10. What is an error apparent on the face of the record, cannot be defined precisely or exhaustively, there being an element Of indefiniteness inherent in its very nature and it is required to be determined judicially on the facts and circumstances of each case. The error contemplated by the rule is not limited to matter of fact and it also includes error of law, although erroneous view of the law on a debatable point cannot be considered as error on the face of record. Some of the illustrations can be stated for useful reference, which were held to be error apparent on the face of record in earlier judicial pronouncements e.g. arrest of a woman in execution of a decree (contrary to Section 56 of Civil Procedure Code), where the Court has omitted to try a material issue, where a Court decides against a party on matters not in issue, where the Court overlooks the provision of an amending Act, where the Court fails to notice bar of limitation applicable to the facts appearing on the record, where a suit by mistake was dismissed, although findings on the issues recorded by the Judge warranted a decree, where important provision of law was not brought to the notice of the Court and, thus, not considered. No doubt the list of illustrations cannot be exhaustive.
The learned Judge has arrived at a conclusion that the decree passed was without jurisdiction since the same was passed while the stay imposed by this Court was in force. It is difficult to agree with the proposition that merely because the stay was imposed, the Court had no jurisdiction. At the most, it can be said that the trial Court was prohibited in proceeding with the suit. By grant of stay, jurisdiction of the Court to try the suit cannot be said to have been taken away. For the purpose of arriving at such a conclusion, the learned Judge has relied upon decision of Patna High Court reported at . With due respect, I am unable to agree with the view taken by learned Single Judge of Patna High Court. The jurisdiction of the Court is ordinarily determined by three factors - (1) territorial jurisdiction of the Court; (2) pecuniary Jurisdiction of the Court; and (3) subject jurisdiction of the Court. If the Court is trying any matter, which is beyond purview and scope of its jurisdiction limited by above three aspects, the Court can be said to be deciding a matter without jurisdiction.

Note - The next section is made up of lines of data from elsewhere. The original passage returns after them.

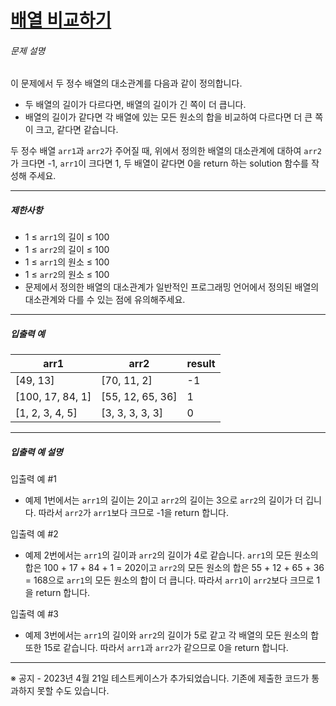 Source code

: # [배열 비교하기](https://school.programmers.co.kr/learn/courses/30/lessons/181856)


###### 문제 설명


이 문제에서 두 정수 배열의 대소관계를 다음과 같이 정의합니다.


* 두 배열의 길이가 다르다면, 배열의 길이가 긴 쪽이 더 큽니다.
* 배열의 길이가 같다면 각 배열에 있는 모든 원소의 합을 비교하여 다르다면 더 큰 쪽이 크고, 같다면 같습니다.


두 정수 배열 `arr1`과 `arr2`가 주어질 때, 위에서 정의한 배열의 대소관계에 대하여 `arr2`가 크다면 \-1, `arr1`이 크다면 1, 두 배열이 같다면 0을 return 하는 solution 함수를 작성해 주세요.




---


##### 제한사항


* 1 ≤ `arr1`의 길이 ≤ 100
* 1 ≤ `arr2`의 길이 ≤ 100
* 1 ≤ `arr1`의 원소 ≤ 100
* 1 ≤ `arr2`의 원소 ≤ 100
* 문제에서 정의한 배열의 대소관계가 일반적인 프로그래밍 언어에서 정의된 배열의 대소관계와 다를 수 있는 점에 유의해주세요.




---


##### 입출력 예




| arr1 | arr2 | result |
| --- | --- | --- |
| \[49, 13] | \[70, 11, 2] | \-1 |
| \[100, 17, 84, 1] | \[55, 12, 65, 36] | 1 |
| \[1, 2, 3, 4, 5] | \[3, 3, 3, 3, 3] | 0 |




---


##### 입출력 예 설명


입출력 예 \#1


* 예제 1번에서는 `arr1`의 길이는 2이고 `arr2`의 길이는 3으로 `arr2`의 길이가 더 깁니다. 따라서 `arr2`가 `arr1`보다 크므로 \-1을 return 합니다.


입출력 예 \#2


* 예제 2번에서는 `arr1`의 길이과 `arr2`의 길이가 4로 같습니다. `arr1`의 모든 원소의 합은 100 \+ 17 \+ 84 \+ 1 \= 202이고 `arr2`의 모든 원소의 합은 55 \+ 12 \+ 65 \+ 36 \= 168으로 `arr1`의 모든 원소의 합이 더 큽니다. 따라서 `arr1`이 `arr2`보다 크므로 1을 return 합니다.


입출력 예 \#3


* 예제 3번에서는 `arr1`의 길이와 `arr2`의 길이가 5로 같고 각 배열의 모든 원소의 합 또한 15로 같습니다. 따라서 `arr1`과 `arr2`가 같으므로 0을 return 합니다.




---


※ 공지 \- 2023년 4월 21일 테스트케이스가 추가되었습니다. 기존에 제출한 코드가 통과하지 못할 수도 있습니다.




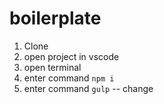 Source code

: # boilerplate

1. Clone
2. open project in vscode
3. open terminal
4. enter command `npm i`
5. enter command `gulp`
-- change   

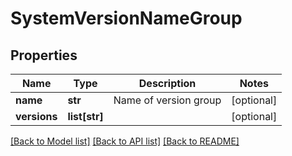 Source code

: # SystemVersionNameGroup

## Properties
Name | Type | Description | Notes
------------ | ------------- | ------------- | -------------
**name** | **str** | Name of version group | [optional] 
**versions** | **list[str]** |  | [optional] 

[[Back to Model list]](../README.md#documentation-for-models) [[Back to API list]](../README.md#documentation-for-api-endpoints) [[Back to README]](../README.md)

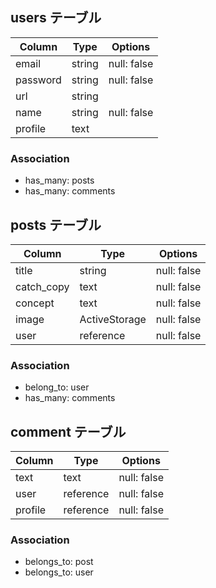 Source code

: ## users テーブル
| Column    | Type   | Options     |
| --------  | ------ | ----------- |
| email     | string | null: false |
| password  | string | null: false |
| url       | string |             |
| name      | string | null: false |
| profile   | text   |             |

### Association
- has_many: posts
- has_many: comments

## posts テーブル
| Column    | Type          | Options     |
| --------  | ----------    | ----------- |
| title     | string        | null: false |
| catch_copy| text          | null: false |
| concept   | text          | null: false |
| image     | ActiveStorage | null: false |
| user      | reference     | null: false |

### Association
- belong_to: user
- has_many: comments

## comment テーブル
| Column    | Type      | Options     |
| --------  | --------  | ----------- |
| text      | text      | null: false |
| user      | reference | null: false |
| profile   | reference | null: false |

### Association
- belongs_to: post
- belongs_to: user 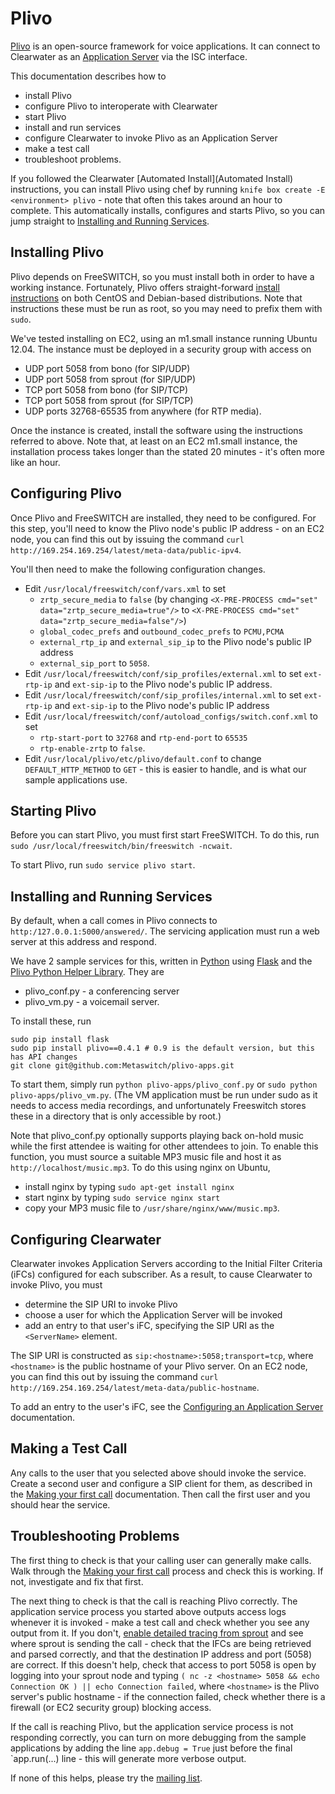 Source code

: # Plivo

[Plivo](http://plivo.com/open-source/) is an open-source framework for voice applications.  It can connect to Clearwater as an [Application Server](Application-Server-Guide) via the ISC interface.

This documentation describes how to

*   install Plivo
*   configure Plivo to interoperate with Clearwater
*   start Plivo
*   install and run services
*   configure Clearwater to invoke Plivo as an Application Server
*   make a test call
*   troubleshoot problems.

If you followed the Clearwater [Automated Install](Automated Install) instructions, you can install Plivo using chef by running `knife box create -E <environment> plivo` - note that often this takes around an hour to complete.  This automatically installs, configures and starts Plivo, so you can jump straight to [Installing and Running Services](Plivo#installing-and-running-services).

## Installing Plivo

Plivo depends on FreeSWITCH, so you must install both in order to have a working instance.  Fortunately, Plivo offers straight-forward [install instructions](http://docs.plivo.org/get-started/) on both CentOS and Debian-based distributions.  Note that instructions these must be run as root, so you may need to prefix them with `sudo`.

We've tested installing on EC2, using an m1.small instance running Ubuntu 12.04.  The instance must be deployed in a security group with access on

* UDP port 5058 from bono (for SIP/UDP)
* UDP port 5058 from sprout (for SIP/UDP)
* TCP port 5058 from bono (for SIP/TCP)
* TCP port 5058 from sprout (for SIP/TCP)
* UDP ports 32768-65535 from anywhere (for RTP media).

Once the instance is created, install the software using the instructions referred to above.  Note that, at least on an EC2 m1.small instance, the installation process takes longer than the stated 20 minutes - it's often more like an hour.

## Configuring Plivo

Once Plivo and FreeSWITCH are installed, they need to be configured.  For this step, you'll need to know the Plivo node's public IP address - on an EC2 node, you can find this out by issuing the command `curl http://169.254.169.254/latest/meta-data/public-ipv4`.

You'll then need to make the following configuration changes.

*   Edit `/usr/local/freeswitch/conf/vars.xml` to set
    *   `zrtp_secure_media` to `false` (by changing `<X-PRE-PROCESS cmd="set" data="zrtp_secure_media=true"/>` to `<X-PRE-PROCESS cmd="set" data="zrtp_secure_media=false"/>`)
    *   `global_codec_prefs` and `outbound_codec_prefs` to `PCMU,PCMA`
    *   `external_rtp_ip` and `external_sip_ip` to the Plivo node's public IP address
    *   `external_sip_port` to `5058`.
*   Edit `/usr/local/freeswitch/conf/sip_profiles/external.xml` to set `ext-rtp-ip` and `ext-sip-ip` to the Plivo node's public IP address.
*   Edit `/usr/local/freeswitch/conf/sip_profiles/internal.xml` to set `ext-rtp-ip` and `ext-sip-ip` to the Plivo node's public IP address
*   Edit `/usr/local/freeswitch/conf/autoload_configs/switch.conf.xml` to set
    *   `rtp-start-port` to `32768` and `rtp-end-port` to `65535`
    *   `rtp-enable-zrtp` to `false`.
*   Edit `/usr/local/plivo/etc/plivo/default.conf` to change `DEFAULT_HTTP_METHOD` to `GET` - this is easier to handle, and is what our sample applications use.

## Starting Plivo

Before you can start Plivo, you must first start FreeSWITCH.  To do this, run `sudo /usr/local/freeswitch/bin/freeswitch -ncwait`.

To start Plivo, run `sudo service plivo start`.

## Installing and Running Services

By default, when a call comes in Plivo connects to `http:/127.0.0.1:5000/answered/`.  The servicing application must run a web server at this address and respond.

We have 2 sample services for this, written in [Python](http://www.python.org/) using [Flask](http://flask.pocoo.org/) and the [Plivo Python Helper Library](https://github.com/plivo/plivo-python).  They are

*   plivo_conf.py - a conferencing server
*   plivo_vm.py - a voicemail server.

To install these, run

    sudo pip install flask
    sudo pip install plivo==0.4.1 # 0.9 is the default version, but this has API changes
    git clone git@github.com:Metaswitch/plivo-apps.git

To start them, simply run `python plivo-apps/plivo_conf.py` or `sudo python plivo-apps/plivo_vm.py`.  (The VM application must be run under sudo as it needs to access media recordings, and unfortunately Freeswitch stores these in a directory that is only accessible by root.)

Note that plivo_conf.py optionally supports playing back on-hold music while the first attendee is waiting for other attendees to join.  To enable this function, you must source a suitable MP3 music file and host it as `http://localhost/music.mp3`.  To do this using nginx on Ubuntu,

*   install nginx by typing `sudo apt-get install nginx`
*   start nginx by typing `sudo service nginx start`
*   copy your MP3 music file to `/usr/share/nginx/www/music.mp3`.

## Configuring Clearwater

Clearwater invokes Application Servers according to the Initial Filter Criteria (iFCs) configured for each subscriber.  As a result, to cause Clearwater to invoke Plivo, you must

* determine the SIP URI to invoke Plivo
* choose a user for which the Application Server will be invoked
* add an entry to that user's iFC, specifying the SIP URI as the `<ServerName>` element.

The SIP URI is constructed as `sip:<hostname>:5058;transport=tcp`, where `<hostname>` is the public hostname of your Plivo server.  On an EC2 node, you can find this out by issuing the command `curl http://169.254.169.254/latest/meta-data/public-hostname`.

To add an entry to the user's iFC, see the [Configuring an Application Server](https://github.com/Metaswitch/clearwater-docs/wiki/Configuring%20an%20Application%20Server#ifc-configuration) documentation.

## Making a Test Call

Any calls to the user that you selected above should invoke the service.  Create a second user and configure a SIP client for them, as described in the [Making your first call](Making-your-first-call) documentation.  Then call the first user and you should hear the service.

## Troubleshooting Problems

The first thing to check is that your calling user can generally make calls.  Walk through the [Making your first call](Making-your-first-call) process and check this is working.  If not, investigate and fix that first.

The next thing to check is that the call is reaching Plivo correctly.  The application service process you started above outputs access logs whenever it is invoked - make a test call and check whether you see any output from it.  If you don't, [enable detailed tracing from sprout](https://github.com/Metaswitch/clearwater-docs/wiki/Troubleshooting%20and%20Recovery#sprout) and see where sprout is sending the call - check that the IFCs are being retrieved and parsed correctly, and that the destination IP address and port (5058) are correct.  If this doesn't help, check that access to port 5058 is open by logging into your sprout node and typing `( nc -z <hostname> 5058 && echo Connection OK ) || echo Connection failed`, where `<hostname>` is the Plivo server's public hostname - if the connection failed, check whether there is a firewall (or EC2 security group) blocking access.

If the call is reaching Plivo, but the application service process is not responding correctly, you can turn on more debugging from the sample applications by adding the line `app.debug = True` just before the final `app.run(...) line - this will generate more verbose output.

If none of this helps, please try the [mailing list](http://lists.projectclearwater.org/listinfo/clearwater).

The stay clamped by the High Court was for a limited purpose that the suit should not progress further and thereby frustrate the revision petition filed by one of the parties feeling aggrieved by order passed during pendency of the suit.

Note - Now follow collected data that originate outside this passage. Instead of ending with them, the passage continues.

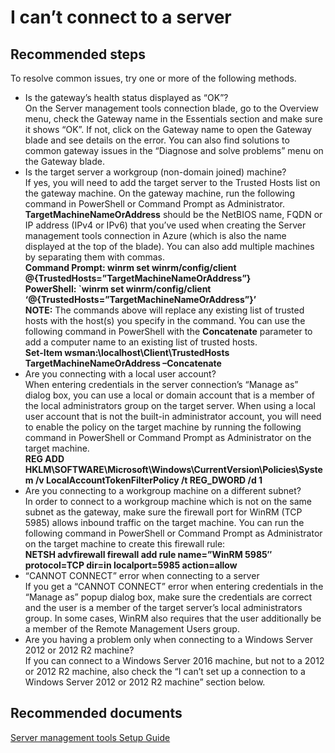 <properties
	pageTitle="I can’t connect to a server"
	description="I can't connect to a Server management tools node"
	service="microsoft.servermanagement"
	resource="nodes"
	authors="jol"
	displayOrder="1"
	selfHelpType="resource"
	supportTopicIds=""
	resourceTags=""
	productPesIds=""
	cloudEnvironments="public"
/>

# I can’t connect to a server

## **Recommended steps**
To resolve common issues, try one or more of the following methods.

* Is the gateway’s health status displayed as “OK”?<br>
On the Server management tools connection blade, go to the Overview menu, check the Gateway name in the Essentials section and make sure it shows “OK”. If not, click on the Gateway name to open the Gateway blade and see details on the error. You can also find solutions to common gateway issues in the “Diagnose and solve problems” menu on the Gateway blade.
* Is the target server a workgroup (non-domain joined) machine?<br>
If yes, you will need to add the target server to the Trusted Hosts list on the gateway machine. On the gateway machine, run the following command in PowerShell or Command Prompt as Administrator. **TargetMachineNameOrAddress** should be the NetBIOS name, FQDN or IP address (IPv4 or IPv6) that you’ve used when creating the Server management tools connection in Azure (which is also the name displayed at the top of the blade). You can also add multiple machines by separating them with commas.<br>
**Command Prompt: winrm set winrm/config/client @{TrustedHosts=”TargetMachineNameOrAddress”}**<br>
**PowerShell: `winrm set winrm/config/client ‘@{TrustedHosts=”TargetMachineNameOrAddress”}’**<br>
**NOTE:** The commands above will replace any existing list of trusted hosts with the host(s) you specify in the command. You can use the following command in PowerShell with the **Concatenate** parameter to add a computer name to an existing list of trusted hosts.<br>
**Set-Item wsman:\localhost\Client\TrustedHosts TargetMachineNameOrAddress –Concatenate**
* Are you connecting with a local user account?<br>
When entering credentials in the server connection’s “Manage as” dialog box, you can use a local or domain account that is a member of the local administrators group on the target server. When using a local user account that is not the built-in administrator account, you will need to enable the policy on the target machine by running the following command in PowerShell or Command Prompt as Administrator on the target machine.<br>
**REG ADD HKLM\SOFTWARE\Microsoft\Windows\CurrentVersion\Policies\System /v LocalAccountTokenFilterPolicy /t REG_DWORD /d 1**
* Are you connecting to a workgroup machine on a different subnet?<br>
In order to connect to a workgroup machine which is not on the same subnet as the gateway, make sure the firewall port for WinRM (TCP 5985) allows inbound traffic on the target machine. You can run the following command in PowerShell or Command Prompt as Administrator on the target machine to create this firewall rule:<br>
**NETSH advfirewall firewall add rule name=”WinRM 5985″ protocol=TCP dir=in localport=5985 action=allow**
* “CANNOT CONNECT” error when connecting to a server<br>
If you get a “CANNOT CONNECT” error when entering credentials in the “Manage as” popup dialog box, make sure the credentials are correct and the user is a member of the target server’s local administrators group. In some cases, WinRM also requires that the user additionally be a member of the Remote Management Users group.
* Are you having a problem only when connecting to a Windows Server 2012 or 2012 R2 machine?<br>
If you can connect to a Windows Server 2016 machine, but not to a 2012 or 2012 R2 machine, also check the “I can’t set up a connection to a Windows Server 2012 or 2012 R2 machine” section below.

## **Recommended documents**
[Server management tools Setup Guide](https://blogs.technet.microsoft.com/servermanagement/2016/08/17/deploy-setup-server-management-tools/)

11. Coming to the facts of present case, as rightly pointed out by Advocate Shri Borde, order below Exhibit 74 dated 6-10-1990, which was challenged by two separate revision petitions by defendant Nos. 2 and 3 on one side and defendant No. 4 alone on the other side, although otherwise they have sailed in the same boat, stood confirmed by dismissal of Civil Revision Application No. 22/1991. The revision application was not only dismissed, but the trial Court was directed to expedite the hearing of the suit as early as possible. Atleast defendant Nos. 2 and 3 were party to this revision petition and were aware of the directions of the High Court to expedite the suit. Defendant No. 4 was a party to the suit. He was represented by the lawyer when the suit progressed and there was no reason why he could not have pointed to the trial Court that he had already obtained stay of the suit and the trial Court may not proceed with the suit. Defendant No. 4 keeps quiet when the suit progresses, participates in it through the lawyer and the moment he finds that the judgment has gone against him, all the three defendants, defendant Nos. 2 to 4 together prefer a revision petition, are clearly signs that there was a plan by defendant Nos. 2 to 4. The matter does not end here. The revision of defendant No. 4 was disposed of by this Court on 14-1-2000, by taking a note of the fact that the suit is disposed of during pendency of civil revision application. Advocate Shri Agrawal has not pointed out that revision petitioner had taken any exception to the disposal of revision petition or had prayed this Court for appropriate action against the disposal of the suit, although the stay granted in the revision petition was still in force.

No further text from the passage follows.